SinBinUK banks were hit with charges totalling £880m between 2013 and 2015 over investment products and advice misselling, according to research from think tank New City Agenda.

Almost £53bn was spent by the largest UK retail banks to pay for their misconduct across all products between 2000 and 2015, the report said.

New City Agenda said: “Banks failed to properly assess a consumer’s attitude to risk or capacity to withstand investment losses. Commission-based advisers in the banks pushed consumers into poor quality or risky investment products.”

In particular, the think tank said complex structured products were among the missold products by banks, which “under-played the risks or exaggerated the potential returns”.



Investment products and advice misselling was the fifth most costly scandal for banks, while PPI misselling topped the list with £37.3bn for the same period.

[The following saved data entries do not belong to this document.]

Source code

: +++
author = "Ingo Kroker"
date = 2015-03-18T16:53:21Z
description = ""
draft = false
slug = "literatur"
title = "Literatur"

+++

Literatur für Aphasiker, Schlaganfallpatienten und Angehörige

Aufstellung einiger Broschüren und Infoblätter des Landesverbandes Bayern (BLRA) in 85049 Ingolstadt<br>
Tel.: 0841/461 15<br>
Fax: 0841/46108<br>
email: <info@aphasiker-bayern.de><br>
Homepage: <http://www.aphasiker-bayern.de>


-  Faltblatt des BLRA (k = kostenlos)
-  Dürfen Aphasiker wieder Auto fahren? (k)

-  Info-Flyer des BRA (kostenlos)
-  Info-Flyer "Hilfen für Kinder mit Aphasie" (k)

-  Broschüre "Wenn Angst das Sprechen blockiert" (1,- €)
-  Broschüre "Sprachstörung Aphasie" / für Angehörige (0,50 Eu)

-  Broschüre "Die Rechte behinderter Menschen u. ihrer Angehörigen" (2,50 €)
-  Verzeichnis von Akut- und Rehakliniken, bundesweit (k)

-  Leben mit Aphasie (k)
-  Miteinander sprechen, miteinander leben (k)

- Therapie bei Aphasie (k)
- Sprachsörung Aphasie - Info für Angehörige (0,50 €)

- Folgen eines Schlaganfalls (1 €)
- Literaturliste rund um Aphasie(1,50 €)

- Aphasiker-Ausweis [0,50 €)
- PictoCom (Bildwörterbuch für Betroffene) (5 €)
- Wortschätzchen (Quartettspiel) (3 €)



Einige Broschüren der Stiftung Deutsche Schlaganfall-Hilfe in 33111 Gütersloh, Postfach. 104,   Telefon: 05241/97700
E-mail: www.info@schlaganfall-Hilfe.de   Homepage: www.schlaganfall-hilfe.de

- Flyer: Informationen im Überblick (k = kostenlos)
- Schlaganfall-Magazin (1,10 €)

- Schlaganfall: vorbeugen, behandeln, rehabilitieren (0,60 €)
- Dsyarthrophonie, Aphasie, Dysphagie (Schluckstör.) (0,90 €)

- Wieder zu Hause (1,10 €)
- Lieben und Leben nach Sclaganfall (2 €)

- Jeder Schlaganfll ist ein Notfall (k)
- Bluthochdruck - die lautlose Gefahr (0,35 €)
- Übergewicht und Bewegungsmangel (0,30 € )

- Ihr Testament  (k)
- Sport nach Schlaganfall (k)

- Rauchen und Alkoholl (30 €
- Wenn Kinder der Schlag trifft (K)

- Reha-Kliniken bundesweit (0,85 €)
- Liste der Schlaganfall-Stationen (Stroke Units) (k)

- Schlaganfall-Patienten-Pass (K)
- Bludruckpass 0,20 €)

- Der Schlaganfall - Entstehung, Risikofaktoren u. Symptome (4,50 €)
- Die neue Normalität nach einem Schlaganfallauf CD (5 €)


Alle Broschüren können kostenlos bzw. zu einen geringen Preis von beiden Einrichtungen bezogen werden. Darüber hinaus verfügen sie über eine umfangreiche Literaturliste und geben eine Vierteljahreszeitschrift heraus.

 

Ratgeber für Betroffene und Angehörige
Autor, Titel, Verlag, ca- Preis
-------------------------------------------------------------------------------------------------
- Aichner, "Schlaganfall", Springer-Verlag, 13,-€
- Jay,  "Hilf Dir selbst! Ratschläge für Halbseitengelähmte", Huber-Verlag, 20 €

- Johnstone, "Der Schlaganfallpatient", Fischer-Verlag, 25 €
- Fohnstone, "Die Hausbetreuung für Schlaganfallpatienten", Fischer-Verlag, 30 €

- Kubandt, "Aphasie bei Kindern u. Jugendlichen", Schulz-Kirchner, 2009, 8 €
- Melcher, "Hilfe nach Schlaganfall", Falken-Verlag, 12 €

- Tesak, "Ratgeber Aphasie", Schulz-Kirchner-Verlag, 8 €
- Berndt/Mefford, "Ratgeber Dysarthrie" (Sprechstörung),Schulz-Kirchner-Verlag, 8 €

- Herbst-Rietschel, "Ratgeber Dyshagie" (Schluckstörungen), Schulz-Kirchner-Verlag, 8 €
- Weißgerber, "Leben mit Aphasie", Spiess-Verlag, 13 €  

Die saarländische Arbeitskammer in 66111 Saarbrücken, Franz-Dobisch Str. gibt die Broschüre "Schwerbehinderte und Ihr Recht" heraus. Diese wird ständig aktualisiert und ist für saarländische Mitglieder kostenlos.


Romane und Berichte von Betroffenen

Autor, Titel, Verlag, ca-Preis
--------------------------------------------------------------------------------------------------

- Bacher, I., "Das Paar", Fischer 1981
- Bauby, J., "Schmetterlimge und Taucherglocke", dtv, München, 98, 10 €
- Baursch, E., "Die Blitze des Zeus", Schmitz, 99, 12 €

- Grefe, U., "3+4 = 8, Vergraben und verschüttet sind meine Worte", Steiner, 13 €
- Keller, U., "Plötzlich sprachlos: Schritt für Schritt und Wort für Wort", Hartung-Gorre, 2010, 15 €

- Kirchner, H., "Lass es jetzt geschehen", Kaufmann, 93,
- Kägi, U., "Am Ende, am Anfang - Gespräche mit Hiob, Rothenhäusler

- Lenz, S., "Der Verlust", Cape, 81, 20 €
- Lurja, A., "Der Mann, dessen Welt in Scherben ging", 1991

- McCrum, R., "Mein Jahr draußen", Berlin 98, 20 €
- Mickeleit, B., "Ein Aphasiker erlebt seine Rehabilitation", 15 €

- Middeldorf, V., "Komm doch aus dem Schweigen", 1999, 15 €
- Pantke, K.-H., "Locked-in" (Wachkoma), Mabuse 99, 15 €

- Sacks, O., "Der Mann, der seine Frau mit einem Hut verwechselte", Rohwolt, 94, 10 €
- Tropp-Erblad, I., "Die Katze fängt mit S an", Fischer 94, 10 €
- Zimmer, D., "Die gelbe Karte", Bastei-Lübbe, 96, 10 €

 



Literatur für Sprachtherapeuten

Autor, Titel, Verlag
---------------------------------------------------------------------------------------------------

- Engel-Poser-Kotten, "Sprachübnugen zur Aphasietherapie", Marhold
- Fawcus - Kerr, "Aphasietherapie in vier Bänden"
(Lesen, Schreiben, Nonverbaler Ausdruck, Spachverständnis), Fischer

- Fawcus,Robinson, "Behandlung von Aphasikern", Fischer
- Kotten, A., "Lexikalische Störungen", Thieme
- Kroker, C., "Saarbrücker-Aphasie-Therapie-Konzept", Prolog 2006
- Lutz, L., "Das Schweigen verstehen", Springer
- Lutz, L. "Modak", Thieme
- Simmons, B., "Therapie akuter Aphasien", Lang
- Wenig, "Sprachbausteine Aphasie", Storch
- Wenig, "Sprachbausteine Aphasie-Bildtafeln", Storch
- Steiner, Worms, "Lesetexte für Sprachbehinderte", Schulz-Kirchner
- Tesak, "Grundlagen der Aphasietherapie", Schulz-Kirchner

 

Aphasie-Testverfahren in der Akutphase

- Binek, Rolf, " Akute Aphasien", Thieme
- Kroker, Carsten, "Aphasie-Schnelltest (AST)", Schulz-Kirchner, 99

The report says the profitability of UK retail banks has been “imperilled by persistent misconduct” in recent years.

A number of banks have been fined by the regulator over conduct in their advice divisions since 2003.

HSBC was fined £10.5 million for mis-selling investment bonds to elderly clients, and Lloyds was fined £28 million over incentives offered to retail investment staff.

Santander UK was fined £12.4m by the FCA in March 2014 for failings in its investment advice arm. Since then the bank set aside £45m for investment advice mis-selling claims.

Banks also set aside £600 million to cover pension mis-selling between 2000 and 2002. This was mostly related to advice given to transfer out of company pension schemes.

Lloyds, which recorded a £117m fine for PPI costs in June 2015, paid the highest amount for misselling scandals at £14bn between 2010 and 2014, followed by Barclays at £7.3bn, according to New City Agenda.

The report added: “The 2014 and 2015 results brought a wave of additional provisions for Payment Protection Insurance, investment product and packaged bank account misselling and breaches of the Consumer Credit Act. Just over a year later the total costs have increased to almost £53bn.

“The scandals covered a wide range of products and practice. But key root causes of these issues include poor quality products, inappropriate staff bonus schemes and an aggressive sales-based culture.”

New City Agenda said its research showed the need for shareholders to put pressure on banks to reveal ‘what skeletons remain in their cupboards.’